In maintaining a hold rating on Disney shares, Needham analyst Laura Martin says consensus estimates for Disney are “too high owing to high near-term investment in [direct-to-consumer] in 2021, and another year of unclear earnings contributions from theme parks, ESPN and film releases as vaccines roll out slowly globally.”
“We worry that theme parks, cruise ships, or cinema attendance may not return to pre-COVID levels during 2021, which current valuations anticipate,” Martin said in a July 1 note. “We do believe that Disney has a strong enough balance sheet to weather a longer COVID-induced earnings downdraft.”
What to expect
Earnings: Analysts on average expect Disney to report earnings of 55 cents a share, up from 8 cents a share a year ago. Analysts had been forecasting 73 cents a share at the end of March.
Contributors to Estimize — a crowdsourcing platform that gathers estimates from Wall Street analysts as well as buy-side analysts, fund managers, company executives, academics and others — are projecting earnings of 55 cents a share on average.
Revenue: Analysts on average expect Disney to report $16.77 billion in third-quarter revenue. Estimize contributors predict $16.77 billion on average.

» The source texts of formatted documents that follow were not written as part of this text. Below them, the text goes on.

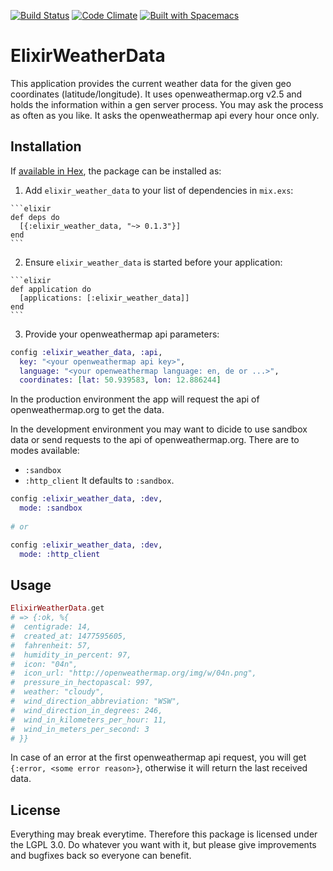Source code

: [![Build Status](https://travis-ci.org/the-guitarman/elixir_weather_data.svg?branch=master)](https://travis-ci.org/the-guitarman/elixir_weather_data)
[![Code Climate](https://codeclimate.com/github/the-guitarman/elixir_weather_data/badges/gpa.svg)](https://codeclimate.com/github/the-guitarman/elixir_weather_data)
[![Built with Spacemacs](https://cdn.rawgit.com/syl20bnr/spacemacs/442d025779da2f62fc86c2082703697714db6514/assets/spacemacs-badge.svg)](http://github.com/syl20bnr/spacemacs)

# ElixirWeatherData

This application provides the current weather data for the given geo coordinates (latitude/longitude). It uses openweathermap.org v2.5 and holds the information within a gen server process. You may ask the process as often as you like. It asks the openweathermap api every hour once only.

## Installation

If [available in Hex](https://hex.pm/docs/publish), the package can be installed as:

  1. Add `elixir_weather_data` to your list of dependencies in `mix.exs`:

    ```elixir
    def deps do
      [{:elixir_weather_data, "~> 0.1.3"}]
    end
    ```

  2. Ensure `elixir_weather_data` is started before your application:

    ```elixir
    def application do
      [applications: [:elixir_weather_data]]
    end
    ```

  3. Provide your openweathermap api parameters:

  ```elixir
  config :elixir_weather_data, :api, 
    key: "<your openweathermap api key>",
    language: "<your openweathermap language: en, de or ...>",
    coordinates: [lat: 50.939583, lon: 12.886244]
  ```
  
  In the production environment the app will request the api of openweathermap.org to get the data. 
  
  In the development environment you may want to dicide to use sandbox data or send requests to the api of openweathermap.org. There are to modes available:
  - `:sandbox`
  - `:http_client`
  It defaults to `:sandbox`.
  
  ```elixir
  config :elixir_weather_data, :dev,
    mode: :sandbox
    
  # or
  
  config :elixir_weather_data, :dev,
    mode: :http_client
  ```

## Usage

  ```elixir
  ElixirWeatherData.get
  # => {:ok, %{
  #  centigrade: 14, 
  #  created_at: 1477595605, 
  #  fahrenheit: 57,
  #  humidity_in_percent: 97, 
  #  icon: "04n",
  #  icon_url: "http://openweathermap.org/img/w/04n.png",
  #  pressure_in_hectopascal: 997, 
  #  weather: "cloudy",
  #  wind_direction_abbreviation: "WSW", 
  #  wind_direction_in_degrees: 246,
  #  wind_in_kilometers_per_hour: 11, 
  #  wind_in_meters_per_second: 3
  # }}
  ```
  
  In case of an error at the first openweathermap api request, you will get `{:error, <some error reason>}`, otherwise it will return the last received data. 
  
## License

Everything may break everytime. Therefore this package is licensed under the LGPL 3.0. Do whatever you want with it, but please give improvements and bugfixes back so everyone can benefit.
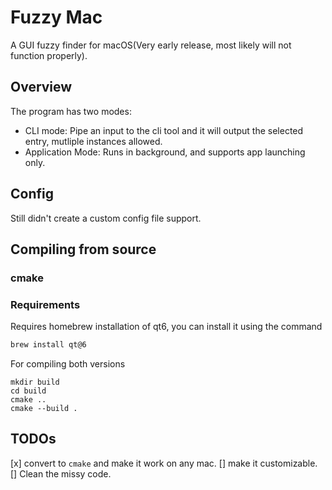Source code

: # Fuzzy Mac

A GUI fuzzy finder for macOS(Very early release, most likely will not function properly).

## Overview

The program has two modes:
- CLI mode: Pipe an input to the cli tool and it will output the selected entry, mutliple instances allowed.
- Application Mode: Runs in background, and supports app launching only.

## Config

Still didn't create a custom config file support.

## Compiling from source

### cmake

### Requirements

Requires homebrew installation of qt6, you can install it using the command
```bash
brew install qt@6

```

For compiling both versions 
```
mkdir build
cd build
cmake ..
cmake --build .
```

## TODOs

[x] convert to `cmake` and make it work on any mac.
[] make it customizable.
[] Clean the missy code. 



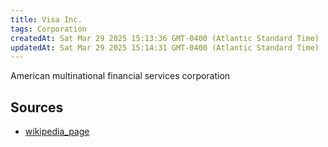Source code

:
 ```yaml
---
title: Visa Inc.
tags: Corporation
createdAt: Sat Mar 29 2025 15:13:36 GMT-0400 (Atlantic Standard Time)
updatedAt: Sat Mar 29 2025 15:14:31 GMT-0400 (Atlantic Standard Time)
---
```



American multinational financial services corporation



## Sources
- [wikipedia_page](https://en.wikipedia.org/wiki/Visa_Inc.)
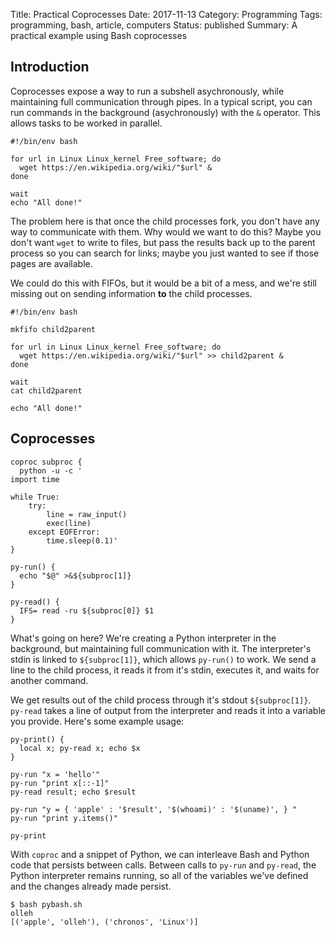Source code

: Title: Practical Coprocesses
Date: 2017-11-13
Category: Programming
Tags: programming, bash, article, computers
Status: published
Summary: A practical example using Bash coprocesses

## Introduction

Coprocesses expose a way to run a subshell asychronously, while maintaining
full communication through pipes. In a typical script, you can run commands in
the background (asychronously) with the `&` operator. This allows tasks to be
worked in parallel.

```shell
#!/bin/env bash

for url in Linux Linux_kernel Free_software; do
  wget https://en.wikipedia.org/wiki/"$url" &
done

wait
echo "All done!"
```

The problem here is that once the child processes fork, you don't have any way
to communicate with them. Why would we want to do this? Maybe you don't want
`wget` to write to files, but pass the results back up to the parent process so
you can search for links; maybe you just wanted to see if those pages are
available.

We could do this with FIFOs, but it would be a bit of a mess, and we're still
missing out on sending information **to** the child processes.

```shell
#!/bin/env bash

mkfifo child2parent

for url in Linux Linux_kernel Free_software; do
  wget https://en.wikipedia.org/wiki/"$url" >> child2parent &
done

wait
cat child2parent

echo "All done!"
```

## Coprocesses

```shell
coproc subproc {
  python -u -c '
import time

while True:
    try:
        line = raw_input()
        exec(line)
    except EOFError:
        time.sleep(0.1)'
}

py-run() {
  echo "$@" >&${subproc[1]}
}

py-read() {
  IFS= read -ru ${subproc[0]} $1
}
```

What's going on here? We're creating a Python interpreter in the background,
but maintaining full communication with it. The interpreter's stdin is linked
to `${subproc[1]}`, which allows `py-run()` to work. We send a line to the
child process, it reads it from it's stdin, executes it, and waits for another
command.

We get results out of the child process through it's stdout `${subproc[1]}`.
`py-read` takes a line of output from the interpreter and reads it into a
variable you provide. Here's some example usage:

```Shell
py-print() {
  local x; py-read x; echo $x
}

py-run "x = 'hello'"
py-run "print x[::-1]"
py-read result; echo $result

py-run "y = { 'apple' : '$result', '$(whoami)' : '$(uname)', } "
py-run "print y.items()"

py-print
```

With `coproc` and a snippet of Python, we can interleave Bash and Python code
that persists between calls. Between calls to `py-run` and `py-read`, the
Python interpreter remains running, so all of the variables we've defined and
the changes already made persist.

```
$ bash pybash.sh                                               
olleh                  
[('apple', 'olleh'), ('chronos', 'Linux')] 
```
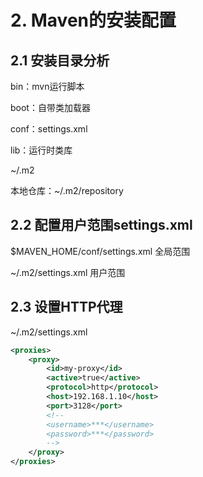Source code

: # 2. Maven的安装配置

## 2.1 安装目录分析

bin：mvn运行脚本

boot：自带类加载器

conf：settings.xml

lib：运行时类库

~/.m2

本地仓库：~/.m2/repository

## 2.2 配置用户范围settings.xml

$MAVEN_HOME/conf/settings.xml 全局范围

~/.m2/settings.xml 用户范围

## 2.3 设置HTTP代理

~/.m2/settings.xml

```XML
<proxies>
    <proxy>
        <id>my-proxy</id>
        <active>true</active>
        <protocol>http</protocol>
        <host>192.168.1.10</host>
        <port>3128</port>
        <!--
        <username>***</username>
        <password>***</password>
        -->
    </proxy>
</proxies>
```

Stock movement: Disney stock has declined in the trading session after its past two quarterly earnings reports, and after seven of its past 10. Disney shares are down 2% so far this year, while the Dow Jones Industrial Average
which counts Disney as a component, has gained 14.7% and the S&P 500 index
has climbed 18%.
What analysts are saying
Disney analysts were uniformly startled by a steep drop in domestic box office business for Black Widow, which premiered at the same time on Disney+. The superhero flick starring Scarlett Johansson plunged 67% in its second weekend, the worst of any Disney-era Marvel film.
“We think one hot topic for management will be windowing of tentpole content following the Disney+ Premier Access [DPA] debut of ‘Black Widow’ (in addition to hitting theaters),” Wells Fargo analyst Steven Cahall said in a July 20 note to clients. “DPA certainly cannibalizes box office but with Disney’s much higher take rate vs theater splits, its impact on revenue and prots is less clear, especially if it means less marketing spend.”
Michael Nathanson of MoffettNathanson believes that the Olympics viewership shouldn’t reflect poorly on Disney, and suspects that its sports offerings will show a rebound in Thursday’s results.
“Those conglomerates with returning flagship sports events like Disney and ViacomCBS VIAC or quickly scaling [adversting-based video on demand] platforms (again) like Disney and ViacomCBS should be able to report aggregate 2Q 2021 ad revenues close to 2Q 2019,” Nathanson wrote in an Aug. 2 note.